Le Bureau du Parti socialiste s’est réuni ce lundi matin. Il s’est penché sur la question des signes convictionnels après l’affaire à la Stib qui a alimenté les débats ces derniers jours.

Le Bureau du PS s’est prononcé pour l’interdiction des signes convictionnels "dans le secteur public pour tous les agents qui exercent des fonctions d’autorité, c’est-à-dire des fonctions de décision et de contrainte, et qui sont en contact visuel avec le public".

Quand elles visent la neutralité, "des restrictions à la liberté religieuse des agents sont légitimes"

Pour le PS, "dans ces questions sensibles, il faut privilégier la réflexion, le dialogue et la recherche du consensus qui garantissent les droits et libertés de chacun et le respect mutuel".

Le PS estime que "le temps est venu d’adopter une législation claire et de portée générale, afin d’éviter que ces questions sensibles soient traitées au cas par cas". Pour le PS, c’est au politique de fixer les règles. Le Parti Socialiste appelle les différents Parlements du pays à se saisir de la question.

Dans ce débat, le PS a donc pris position. Pour lui, il faut défendre le principe de la neutralité de l’État qui est "indispensable" dans la fonction publique "pour garantir que chacun soit traité de manière neutre et impartiale". Dès lors, pour le PS, "des restrictions à la liberté religieuse des agents sont donc légitimes quand elles visent ce but".

Pour le PS, l’interdiction de porter des signes convictionnels "doit être définie de manière proportionnée à l’objectif de neutralité de l’État". Dans cet esprit, le PS considère que "le port des signes convictionnels doit être interdit dans le secteur public pour tous les agents qui exercent des fonctions d’autorité, c’est-à-dire des fonctions de décision et de contrainte, et qui sont en contact visuel avec le public". Ces critères sont cumulatifs. 

Le Parti Socialiste estime qu’il faudra déterminer quelles devront être les fonctions concernées par l’interdiction des signes convictionnels. La liste devra être dressée dans "les actes légaux et réglementaires".

Pour le MR, cette position "bafoue la neutralité de l'Etat"

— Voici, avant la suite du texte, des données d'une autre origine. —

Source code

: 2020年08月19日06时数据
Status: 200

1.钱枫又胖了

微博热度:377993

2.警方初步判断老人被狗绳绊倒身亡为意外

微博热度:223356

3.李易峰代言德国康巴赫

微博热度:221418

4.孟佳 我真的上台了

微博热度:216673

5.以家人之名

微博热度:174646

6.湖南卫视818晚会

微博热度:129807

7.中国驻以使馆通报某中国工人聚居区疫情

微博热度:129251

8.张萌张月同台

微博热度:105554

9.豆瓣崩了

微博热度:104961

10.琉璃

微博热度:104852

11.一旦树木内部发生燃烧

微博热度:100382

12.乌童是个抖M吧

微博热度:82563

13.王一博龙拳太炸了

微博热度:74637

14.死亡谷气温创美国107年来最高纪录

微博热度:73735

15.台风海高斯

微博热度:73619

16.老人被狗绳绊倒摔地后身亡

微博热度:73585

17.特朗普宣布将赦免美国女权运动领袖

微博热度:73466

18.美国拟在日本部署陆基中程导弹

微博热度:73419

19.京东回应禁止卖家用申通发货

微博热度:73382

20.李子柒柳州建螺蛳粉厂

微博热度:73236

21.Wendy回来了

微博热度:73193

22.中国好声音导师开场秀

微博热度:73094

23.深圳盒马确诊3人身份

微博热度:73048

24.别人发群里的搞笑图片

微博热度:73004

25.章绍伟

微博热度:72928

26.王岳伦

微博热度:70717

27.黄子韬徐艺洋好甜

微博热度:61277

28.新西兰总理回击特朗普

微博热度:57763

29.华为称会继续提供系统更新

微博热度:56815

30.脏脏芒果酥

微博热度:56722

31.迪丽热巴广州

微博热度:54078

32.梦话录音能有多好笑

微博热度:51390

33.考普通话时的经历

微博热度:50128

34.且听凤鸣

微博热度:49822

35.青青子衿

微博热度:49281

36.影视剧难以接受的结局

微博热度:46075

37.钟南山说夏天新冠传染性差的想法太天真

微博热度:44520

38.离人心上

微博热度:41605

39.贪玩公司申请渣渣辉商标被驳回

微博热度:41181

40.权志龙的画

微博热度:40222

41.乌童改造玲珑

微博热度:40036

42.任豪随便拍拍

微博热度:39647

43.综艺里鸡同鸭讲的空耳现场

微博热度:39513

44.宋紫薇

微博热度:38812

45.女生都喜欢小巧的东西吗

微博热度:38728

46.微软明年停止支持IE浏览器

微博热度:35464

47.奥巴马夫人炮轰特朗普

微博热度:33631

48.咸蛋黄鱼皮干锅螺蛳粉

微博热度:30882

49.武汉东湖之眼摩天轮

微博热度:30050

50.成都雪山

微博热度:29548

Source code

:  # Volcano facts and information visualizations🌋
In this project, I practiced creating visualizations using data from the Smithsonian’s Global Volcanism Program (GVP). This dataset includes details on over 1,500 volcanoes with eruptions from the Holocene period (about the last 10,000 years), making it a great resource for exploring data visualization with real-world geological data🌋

Le MR n'a pas apporté son soutien lundi à la position exprimée par le PS à propos du port des signes convictionnels. Au contraire, il l'a jugée "incohérente, impraticable et hypocrite".
"C'est aussi un potentiel cheval de Troie pour le futur qui bafoue dès maintenant la neutralité de l'Etat", a lancé le président des libéraux francophones, Georges-Louis Bouchez, sur Twitter. 
Selon lui, la position exprimée lundi par le Bureau du PS entraînerait de nombreuses difficultés à mettre en œuvre sur le terrain et compliquerait considérablement la gestion des agents.
Elle permettrait aussi "de faire croire que l'on interdit les signes convictionnels alors qu'en réalité le nécessaire cumul des deux conditions (contact avec le public et fonction d'autorité) permet à un nombre extrêmement important d'agents de porter des signes convictionnels", a affirmé M. Bouchez.
Le président libéral voit un "tournant" pour le PS "qui se revendiquait laïque avec force et qui manifestement ne l'est plus". "Cette position est plus proche de la vision communautariste d'Ecolo que de la neutralité", a-t-il ajouté.
 

La condamnation de la Stib a alimenté les débats

Pour rappel, la Stib a récemment été condamnée pour discrimination fondée sur le genre et les convictions religieuses. Le tribunal avait donné raison à la plaignante, qui estimait qu’elle avait été discriminée à l’embauche à cause de son foulard, et ordonné à la Stib de mettre fin à sa politique de "neutralité exclusive", c’est-à-dire l’interdiction à son personnel du port de tout signe religieux, politique ou philosophique.

Cette décision de justice avait alimenté les débats, certains estimant que la Stib devait faire appel de ce jugement, au nom de la neutralité, d’autres pensant le contraire.

Alors que le Comité de gestion de la Stib ne souhaitait pas faire appel, un des commissaires du gouvernement bruxellois auprès de la Stib avait décidé de renvoyer le dossier sur la table du gouvernement bruxellois. A ce dernier de prendre position.

Le Parti Socialiste, dont l’un des membres, Rudi Vervoort, est le ministre-président bruxellois, devait clarifier sa position sur le sujet.